The very ploy of using the first person plural by the poet enables one to weave this streak of individualism into a collective entity, thereby allowing for the coexistence of both. I contrast; The Grapes of Wrath by John Steinbeck seems to attempt just the opposite. Actually Steinbeck based this novel on the experience he accumulated while traveling through California in the mid 30s, where he witnessed people living in abject poverty owing to the Great Depression and the Dust Bowl. The novel poignantly and starkly recognizes the situation and times in the lives of the families, where the collective survival and existence seems so impossible, unless bolstered and propped by busts of individual courage and gumption.

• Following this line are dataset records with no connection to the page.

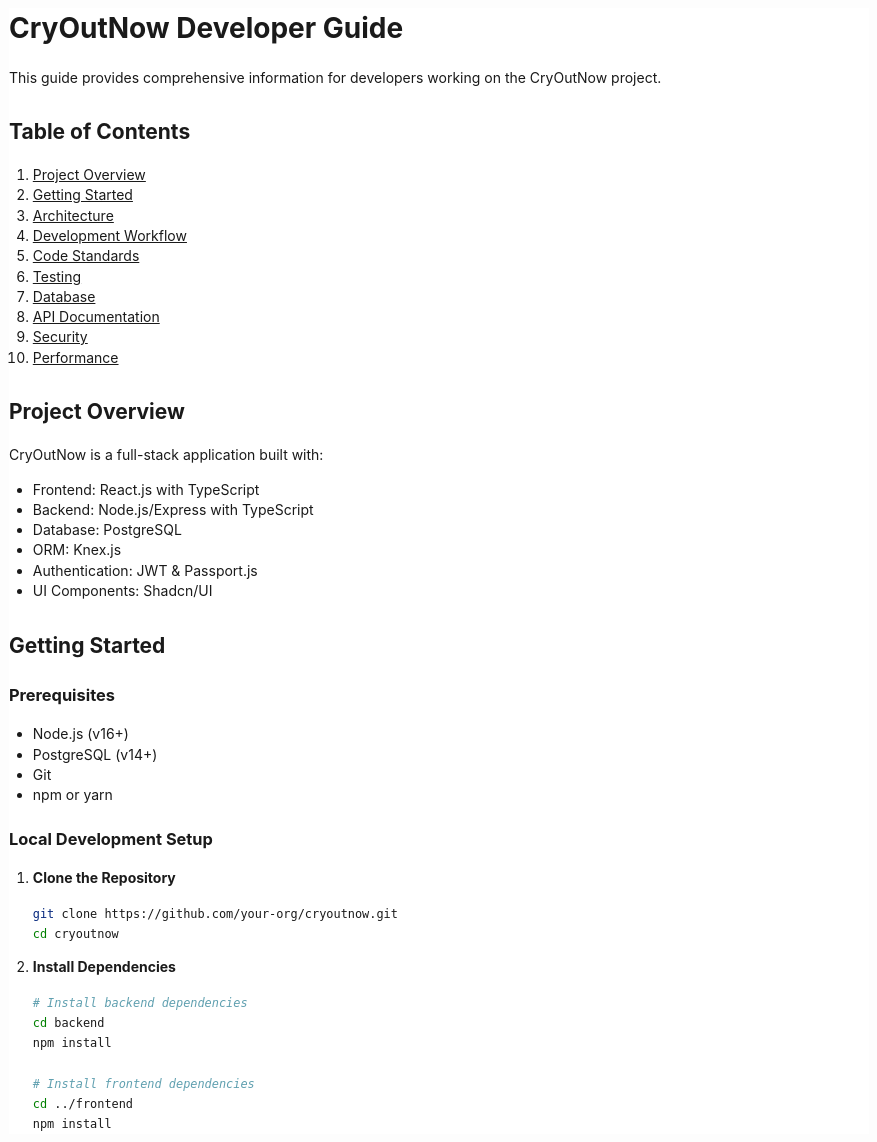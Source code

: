 # CryOutNow Developer Guide

This guide provides comprehensive information for developers working on the CryOutNow project.

## Table of Contents

1. [Project Overview](#project-overview)
2. [Getting Started](#getting-started)
3. [Architecture](#architecture)
4. [Development Workflow](#development-workflow)
5. [Code Standards](#code-standards)
6. [Testing](#testing)
7. [Database](#database)
8. [API Documentation](#api-documentation)
9. [Security](#security)
10. [Performance](#performance)

## Project Overview

CryOutNow is a full-stack application built with:

- Frontend: React.js with TypeScript
- Backend: Node.js/Express with TypeScript
- Database: PostgreSQL
- ORM: Knex.js
- Authentication: JWT & Passport.js
- UI Components: Shadcn/UI

## Getting Started

### Prerequisites

- Node.js (v16+)
- PostgreSQL (v14+)
- Git
- npm or yarn

### Local Development Setup

1. **Clone the Repository**
   ```bash
   git clone https://github.com/your-org/cryoutnow.git
   cd cryoutnow
   ```

2. **Install Dependencies**
   ```bash
   # Install backend dependencies
   cd backend
   npm install

   # Install frontend dependencies
   cd ../frontend
   npm install
   ```
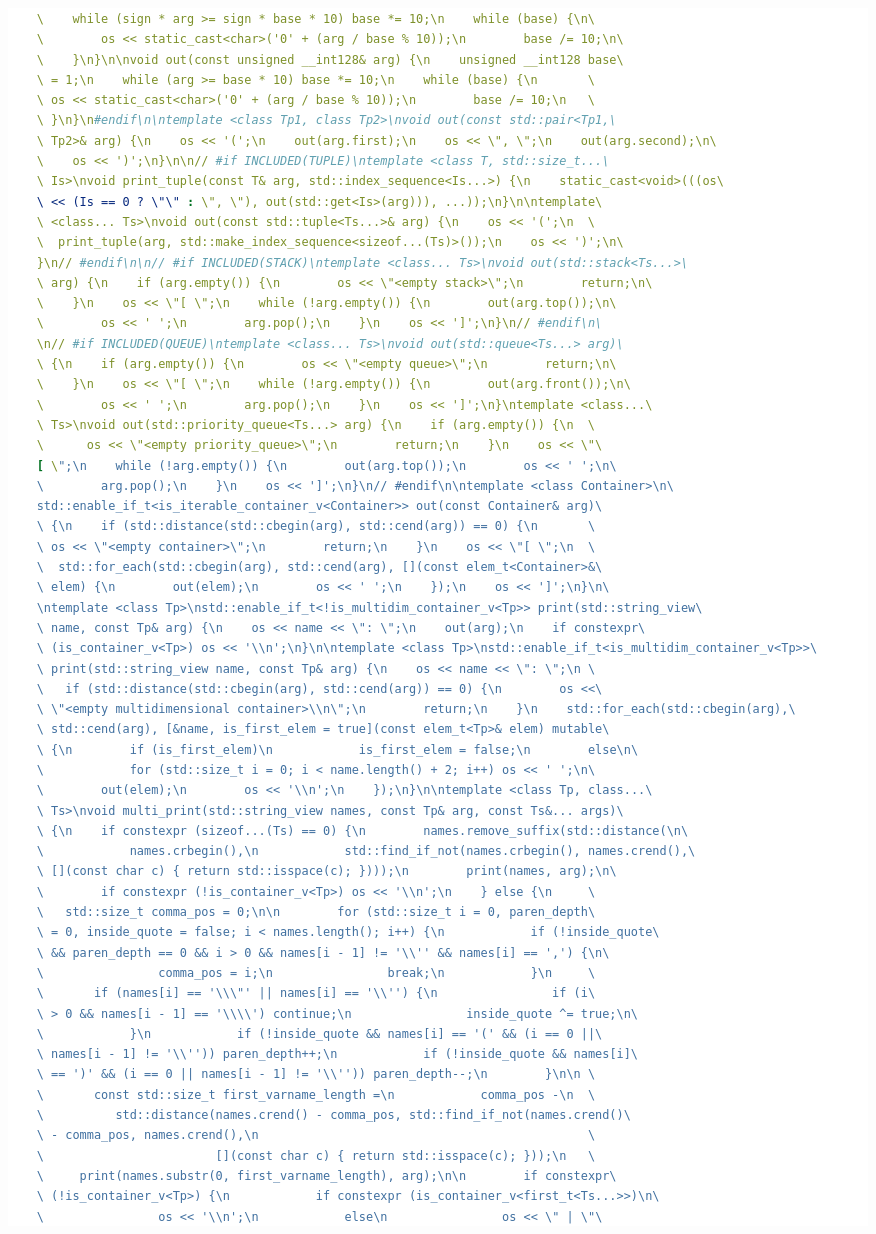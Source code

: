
 ```yaml
    \    while (sign * arg >= sign * base * 10) base *= 10;\n    while (base) {\n\
    \        os << static_cast<char>('0' + (arg / base % 10));\n        base /= 10;\n\
    \    }\n}\n\nvoid out(const unsigned __int128& arg) {\n    unsigned __int128 base\
    \ = 1;\n    while (arg >= base * 10) base *= 10;\n    while (base) {\n       \
    \ os << static_cast<char>('0' + (arg / base % 10));\n        base /= 10;\n   \
    \ }\n}\n#endif\n\ntemplate <class Tp1, class Tp2>\nvoid out(const std::pair<Tp1,\
    \ Tp2>& arg) {\n    os << '(';\n    out(arg.first);\n    os << \", \";\n    out(arg.second);\n\
    \    os << ')';\n}\n\n// #if INCLUDED(TUPLE)\ntemplate <class T, std::size_t...\
    \ Is>\nvoid print_tuple(const T& arg, std::index_sequence<Is...>) {\n    static_cast<void>(((os\
    \ << (Is == 0 ? \"\" : \", \"), out(std::get<Is>(arg))), ...));\n}\n\ntemplate\
    \ <class... Ts>\nvoid out(const std::tuple<Ts...>& arg) {\n    os << '(';\n  \
    \  print_tuple(arg, std::make_index_sequence<sizeof...(Ts)>());\n    os << ')';\n\
    }\n// #endif\n\n// #if INCLUDED(STACK)\ntemplate <class... Ts>\nvoid out(std::stack<Ts...>\
    \ arg) {\n    if (arg.empty()) {\n        os << \"<empty stack>\";\n        return;\n\
    \    }\n    os << \"[ \";\n    while (!arg.empty()) {\n        out(arg.top());\n\
    \        os << ' ';\n        arg.pop();\n    }\n    os << ']';\n}\n// #endif\n\
    \n// #if INCLUDED(QUEUE)\ntemplate <class... Ts>\nvoid out(std::queue<Ts...> arg)\
    \ {\n    if (arg.empty()) {\n        os << \"<empty queue>\";\n        return;\n\
    \    }\n    os << \"[ \";\n    while (!arg.empty()) {\n        out(arg.front());\n\
    \        os << ' ';\n        arg.pop();\n    }\n    os << ']';\n}\ntemplate <class...\
    \ Ts>\nvoid out(std::priority_queue<Ts...> arg) {\n    if (arg.empty()) {\n  \
    \      os << \"<empty priority_queue>\";\n        return;\n    }\n    os << \"\
    [ \";\n    while (!arg.empty()) {\n        out(arg.top());\n        os << ' ';\n\
    \        arg.pop();\n    }\n    os << ']';\n}\n// #endif\n\ntemplate <class Container>\n\
    std::enable_if_t<is_iterable_container_v<Container>> out(const Container& arg)\
    \ {\n    if (std::distance(std::cbegin(arg), std::cend(arg)) == 0) {\n       \
    \ os << \"<empty container>\";\n        return;\n    }\n    os << \"[ \";\n  \
    \  std::for_each(std::cbegin(arg), std::cend(arg), [](const elem_t<Container>&\
    \ elem) {\n        out(elem);\n        os << ' ';\n    });\n    os << ']';\n}\n\
    \ntemplate <class Tp>\nstd::enable_if_t<!is_multidim_container_v<Tp>> print(std::string_view\
    \ name, const Tp& arg) {\n    os << name << \": \";\n    out(arg);\n    if constexpr\
    \ (is_container_v<Tp>) os << '\\n';\n}\n\ntemplate <class Tp>\nstd::enable_if_t<is_multidim_container_v<Tp>>\
    \ print(std::string_view name, const Tp& arg) {\n    os << name << \": \";\n \
    \   if (std::distance(std::cbegin(arg), std::cend(arg)) == 0) {\n        os <<\
    \ \"<empty multidimensional container>\\n\";\n        return;\n    }\n    std::for_each(std::cbegin(arg),\
    \ std::cend(arg), [&name, is_first_elem = true](const elem_t<Tp>& elem) mutable\
    \ {\n        if (is_first_elem)\n            is_first_elem = false;\n        else\n\
    \            for (std::size_t i = 0; i < name.length() + 2; i++) os << ' ';\n\
    \        out(elem);\n        os << '\\n';\n    });\n}\n\ntemplate <class Tp, class...\
    \ Ts>\nvoid multi_print(std::string_view names, const Tp& arg, const Ts&... args)\
    \ {\n    if constexpr (sizeof...(Ts) == 0) {\n        names.remove_suffix(std::distance(\n\
    \            names.crbegin(),\n            std::find_if_not(names.crbegin(), names.crend(),\
    \ [](const char c) { return std::isspace(c); })));\n        print(names, arg);\n\
    \        if constexpr (!is_container_v<Tp>) os << '\\n';\n    } else {\n     \
    \   std::size_t comma_pos = 0;\n\n        for (std::size_t i = 0, paren_depth\
    \ = 0, inside_quote = false; i < names.length(); i++) {\n            if (!inside_quote\
    \ && paren_depth == 0 && i > 0 && names[i - 1] != '\\'' && names[i] == ',') {\n\
    \                comma_pos = i;\n                break;\n            }\n     \
    \       if (names[i] == '\\\"' || names[i] == '\\'') {\n                if (i\
    \ > 0 && names[i - 1] == '\\\\') continue;\n                inside_quote ^= true;\n\
    \            }\n            if (!inside_quote && names[i] == '(' && (i == 0 ||\
    \ names[i - 1] != '\\'')) paren_depth++;\n            if (!inside_quote && names[i]\
    \ == ')' && (i == 0 || names[i - 1] != '\\'')) paren_depth--;\n        }\n\n \
    \       const std::size_t first_varname_length =\n            comma_pos -\n  \
    \          std::distance(names.crend() - comma_pos, std::find_if_not(names.crend()\
    \ - comma_pos, names.crend(),\n                                              \
    \                        [](const char c) { return std::isspace(c); }));\n   \
    \     print(names.substr(0, first_varname_length), arg);\n\n        if constexpr\
    \ (!is_container_v<Tp>) {\n            if constexpr (is_container_v<first_t<Ts...>>)\n\
    \                os << '\\n';\n            else\n                os << \" | \"\
```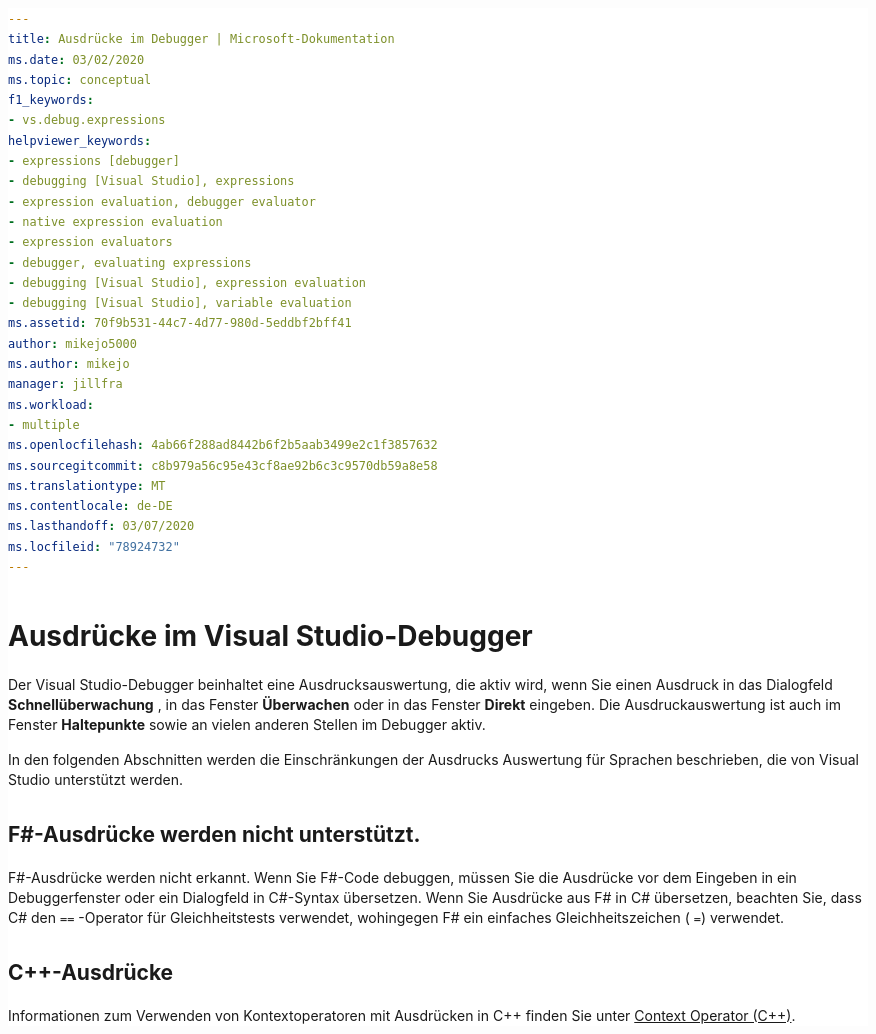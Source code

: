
 ```yaml
---
title: Ausdrücke im Debugger | Microsoft-Dokumentation
ms.date: 03/02/2020
ms.topic: conceptual
f1_keywords:
- vs.debug.expressions
helpviewer_keywords:
- expressions [debugger]
- debugging [Visual Studio], expressions
- expression evaluation, debugger evaluator
- native expression evaluation
- expression evaluators
- debugger, evaluating expressions
- debugging [Visual Studio], expression evaluation
- debugging [Visual Studio], variable evaluation
ms.assetid: 70f9b531-44c7-4d77-980d-5eddbf2bff41
author: mikejo5000
ms.author: mikejo
manager: jillfra
ms.workload:
- multiple
ms.openlocfilehash: 4ab66f288ad8442b6f2b5aab3499e2c1f3857632
ms.sourcegitcommit: c8b979a56c95e43cf8ae92b6c3c9570db59a8e58
ms.translationtype: MT
ms.contentlocale: de-DE
ms.lasthandoff: 03/07/2020
ms.locfileid: "78924732"
---
```

# <a name="expressions-in-the-visual-studio-debugger"></a>Ausdrücke im Visual Studio-Debugger
Der Visual Studio-Debugger beinhaltet eine Ausdrucksauswertung, die aktiv wird, wenn Sie einen Ausdruck in das Dialogfeld **Schnellüberwachung** , in das Fenster **Überwachen** oder in das Fenster **Direkt** eingeben. Die Ausdruckauswertung ist auch im Fenster **Haltepunkte** sowie an vielen anderen Stellen im Debugger aktiv.

In den folgenden Abschnitten werden die Einschränkungen der Ausdrucks Auswertung für Sprachen beschrieben, die von Visual Studio unterstützt werden.

## <a name="f-expressions-are-not-supported"></a>F#-Ausdrücke werden nicht unterstützt.
F#-Ausdrücke werden nicht erkannt. Wenn Sie F#-Code debuggen, müssen Sie die Ausdrücke vor dem Eingeben in ein Debuggerfenster oder ein Dialogfeld in C#-Syntax übersetzen. Wenn Sie Ausdrücke aus F# in C# übersetzen, beachten Sie, dass C# den `==` -Operator für Gleichheitstests verwendet, wohingegen F# ein einfaches Gleichheitszeichen ( `=`) verwendet.

## <a name="c-expressions"></a>C++-Ausdrücke
Informationen zum Verwenden von Kontextoperatoren mit Ausdrücken in C++ finden Sie unter [Context Operator (C++)](../debugger/context-operator-cpp.md).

The very act of trying to eke out a survival by an individual at an economic and emotional level instills something steely in the character of the entire group. Though America is based on the idea of need for the individual, Steinbeck in The Grapes of Wrath tends to qualify this individualism, by depicting the struggle of the individual soul yet celebrating the ability of a well weathered soul to bring solace to the group. So peculiarly, his deliberations on Ma bring forth this enigma: “She seemed to know, to accept, to welcome her position, the citadel of the family, the strong place that could not be taken.

And since old Tom and the children could not know hurt or fear unless she acknowledged hurt and fear, she had practiced denying them in herself. … She seemed to know that if she swayed the family shook, and if she ever really deeply wavered… the family will to function will be gone (Steinbeck 84).”